Write out all the entries word for word and omit any pictures.

MATERIAL SHOWN ->
******************************

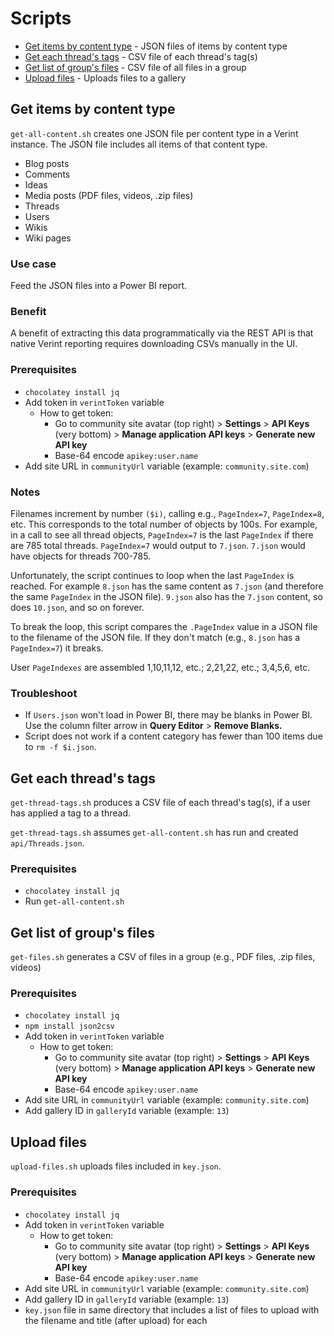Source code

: # Scripts

- [Get items by content type](#get-items-by-content-type) - JSON files of items by content type
- [Get each thread's tags](#get-each-threads-tags) - CSV file of each thread's tag(s)
- [Get list of group's files](#get-list-of-groups-files) - CSV file of all files in a group
- [Upload files](#upload-files) - Uploads files to a gallery

## Get items by content type

`get-all-content.sh` creates one JSON file per content type in a Verint instance. The JSON file includes all items of that content type.

- Blog posts
- Comments
- Ideas
- Media posts (PDF files, videos, .zip files)
- Threads
- Users
- Wikis
- Wiki pages

### Use case

Feed the JSON files into a Power BI report.

### Benefit

A benefit of extracting this data programmatically via the REST API is that native Verint reporting requires downloading CSVs manually in the UI.

### Prerequisites

- `chocolatey install jq`
- Add token in `verintToken` variable
  - How to get token:
    - Go to community site avatar (top right) > **Settings** > **API Keys** (very bottom) > **Manage application API keys** > **Generate new API key**
    - Base-64 encode `apikey:user.name`
- Add site URL in `communityUrl` variable (example: `community.site.com`)

### Notes

Filenames increment by number `($i)`, calling e.g., `PageIndex=7`, `PageIndex=8`, etc. This corresponds to the total number of objects by 100s. For example, in a call to see all thread objects, `PageIndex=7` is the last `PageIndex` if there are 785 total threads. `PageIndex=7` would output to `7.json`. `7.json` would have objects for threads 700-785.

Unfortunately, the script continues to loop when the last `PageIndex` is reached. For example `8.json` has the same content as `7.json` (and therefore the same `PageIndex` in the JSON file). `9.json` also has the `7.json` content, so does `10.json`, and so on forever.

To break the loop, this script compares the `.PageIndex` value in a JSON file to the filename of the JSON file. If they don't match (e.g., `8.json` has a `PageIndex=7`) it breaks.

User `PageIndexes` are assembled 1,10,11,12, etc.; 2,21,22, etc.; 3,4,5,6, etc.

### Troubleshoot

- If `Users.json` won't load in Power BI, there may be blanks in Power BI. Use the column filter arrow in **Query Editor** > **Remove Blanks.**
- Script does not work if a content category has fewer than 100 items due to `rm -f $i.json`.

## Get each thread's tags

`get-thread-tags.sh` produces a CSV file of each thread's tag(s), if a user has applied a tag to a thread. 

`get-thread-tags.sh` assumes `get-all-content.sh` has run and created `api/Threads.json`.

### Prerequisites
- `chocolatey install jq`
- Run `get-all-content.sh`

## Get list of group's files

`get-files.sh` generates a CSV of files in a group (e.g., PDF files, .zip files, videos)

### Prerequisites
- `chocolatey install jq`
- `npm install json2csv`
- Add token in `verintToken` variable
  - How to get token:
    - Go to community site avatar (top right) > **Settings** > **API Keys** (very bottom) > **Manage application API keys** > **Generate new API key**
    - Base-64 encode `apikey:user.name`
- Add site URL in `communityUrl` variable (example: `community.site.com`)
- Add gallery ID in `galleryId` variable (example: `13`)

## Upload files

`upload-files.sh` uploads files included in `key.json`.

### Prerequisites
- `chocolatey install jq`
- Add token in `verintToken` variable
  - How to get token:
    - Go to community site avatar (top right) > **Settings** > **API Keys** (very bottom) > **Manage application API keys** > **Generate new API key**
    - Base-64 encode `apikey:user.name`
- Add site URL in `communityUrl` variable (example: `community.site.com`)
- Add gallery ID in `galleryId` variable (example: `13`)
- `key.json` file in same directory that includes a list of files to upload with the filename and title (after upload) for each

******************************

ANSWER TO THIS EXERCISE ->
Source code

: # Scripts

- [Get items by content type](#get-items-by-content-type) - JSON files of items by content type
- [Get each thread's tags](#get-each-threads-tags) - CSV file of each thread's tag(s)
- [Get list of group's files](#get-list-of-groups-files) - CSV file of all files in a group
- [Upload files](#upload-files) - Uploads files to a gallery

## Get items by content type

`get-all-content.sh` creates one JSON file per content type in a Verint instance. The JSON file includes all items of that content type.

- Blog posts
- Comments
- Ideas
- Media posts (PDF files, videos, .zip files)
- Threads
- Users
- Wikis
- Wiki pages

### Use case

Feed the JSON files into a Power BI report.

### Benefit

A benefit of extracting this data programmatically via the REST API is that native Verint reporting requires downloading CSVs manually in the UI.

### Prerequisites

- `chocolatey install jq`
- Add token in `verintToken` variable
  - How to get token:
    - Go to community site avatar (top right) > **Settings** > **API Keys** (very bottom) > **Manage application API keys** > **Generate new API key**
    - Base-64 encode `apikey:user.name`
- Add site URL in `communityUrl` variable (example: `community.site.com`)

### Notes

Filenames increment by number `($i)`, calling e.g., `PageIndex=7`, `PageIndex=8`, etc. This corresponds to the total number of objects by 100s. For example, in a call to see all thread objects, `PageIndex=7` is the last `PageIndex` if there are 785 total threads. `PageIndex=7` would output to `7.json`. `7.json` would have objects for threads 700-785.

Unfortunately, the script continues to loop when the last `PageIndex` is reached. For example `8.json` has the same content as `7.json` (and therefore the same `PageIndex` in the JSON file). `9.json` also has the `7.json` content, so does `10.json`, and so on forever.

To break the loop, this script compares the `.PageIndex` value in a JSON file to the filename of the JSON file. If they don't match (e.g., `8.json` has a `PageIndex=7`) it breaks.

User `PageIndexes` are assembled 1,10,11,12, etc.; 2,21,22, etc.; 3,4,5,6, etc.

### Troubleshoot

- If `Users.json` won't load in Power BI, there may be blanks in Power BI. Use the column filter arrow in **Query Editor** > **Remove Blanks.**
- Script does not work if a content category has fewer than 100 items due to `rm -f $i.json`.

## Get each thread's tags

`get-thread-tags.sh` produces a CSV file of each thread's tag(s), if a user has applied a tag to a thread. 

`get-thread-tags.sh` assumes `get-all-content.sh` has run and created `api/Threads.json`.

### Prerequisites
- `chocolatey install jq`
- Run `get-all-content.sh`

## Get list of group's files

`get-files.sh` generates a CSV of files in a group (e.g., PDF files, .zip files, videos)

### Prerequisites
- `chocolatey install jq`
- `npm install json2csv`
- Add token in `verintToken` variable
  - How to get token:
    - Go to community site avatar (top right) > **Settings** > **API Keys** (very bottom) > **Manage application API keys** > **Generate new API key**
    - Base-64 encode `apikey:user.name`
- Add site URL in `communityUrl` variable (example: `community.site.com`)
- Add gallery ID in `galleryId` variable (example: `13`)

## Upload files

`upload-files.sh` uploads files included in `key.json`.

### Prerequisites
- `chocolatey install jq`
- Add token in `verintToken` variable
  - How to get token:
    - Go to community site avatar (top right) > **Settings** > **API Keys** (very bottom) > **Manage application API keys** > **Generate new API key**
    - Base-64 encode `apikey:user.name`
- Add site URL in `communityUrl` variable (example: `community.site.com`)
- Add gallery ID in `galleryId` variable (example: `13`)
- `key.json` file in same directory that includes a list of files to upload with the filename and title (after upload) for each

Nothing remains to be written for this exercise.